It is important to describe ritual practices and beliefs and compare and contrast them to [...] refine our comprehension of the human condition. Anthropologies of religion, however, can also document practices and events that challenge our fundamental being in the world, practices and events that, despite our best efforts, cannot be reduced to a set of logically coherent propositions that explain the here and now. Knowledge of these events can expand our imaginative capacity and enable us to refine our thinking about and representation of social worlds.

These extraordinary events reveal an inherent limitation in undertaking an account of the human by backtracking from events to their putatively determinate structures. Stoller’s suggestion that there is another mode in which anthropology may operate is linked to the eventive nature of anthropological understanding. Happenings that defy rational explanation open us to the possibility that we might “push ourselves beyond the analytical world… and move into the narrative worlds in which we can explore the sinuous paths of experience that take us toward a truth of being” (166). Here we feel Stoller is nudging us a step closer toward the productivity of that exposure and the inherent excess that events present. Perhaps it’s the extraordinariness of this experience that has moved Stoller to advocate for a more open, experiential focus—but as phenomenology carefully maintains, all experience has this kind of excessive dimensionality. As Jackson (2009: 236) observes,

To fully recognize the eventfulness of being is to discover that what emerges in the course of any human interaction overflows, confounds and goes beyond the forms that initially frame the interaction as well as the reflections and rationalizations that follow from it.

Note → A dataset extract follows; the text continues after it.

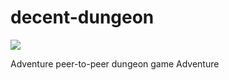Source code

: # decent-dungeon 
![](https://travis-ci.org/mwufi/decent-dungeon.svg?branch=master)

Adventure peer-to-peer dungeon game Adventure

The indeterminacy of events means that, in thinking with them, we are often confronted with the limitations of our conceptual grasp. Potentiating all ethnographic accounts, singularizing their details, and extending beyond all methodological and epistemological stances and debates, are the events of fieldwork themselves. Once it is made a part of an anthropological account, what counts as a part of an event certainly entails a constitutive recognition of some determinative difference (boundary) between what was part of the event and what was not. But this delimitation is subsequent to (and dependent upon) the sense of some coherence indissoluble from the event itself—what it was that people were ‘wrapped up in’. It is thus fundamental to the ethnographic way into phenomenology that we work from within those contours of involvement.

4 A Handshake (or Staying with Events)

In the sections above we emphasized the way ethnographic events function as a ground in their eventing as otherwise than the anthropologist’s own way of being. From the start, anthropologists are involved in the opening of a world by and with others. Yet, in practice, the ethnographic “all at once” is never all and always. Events are inexhaustible, pulling out attention again and again to consider and reconsider what it is they have to tell us. To appreciate anthropology’s potential as a phenomenology, consideration must extend to the manner in which anthropological thinking doubles back on the contours of that involvement in order to explicate the socio-cultural context the event draws into relation: proceeding to think events from events.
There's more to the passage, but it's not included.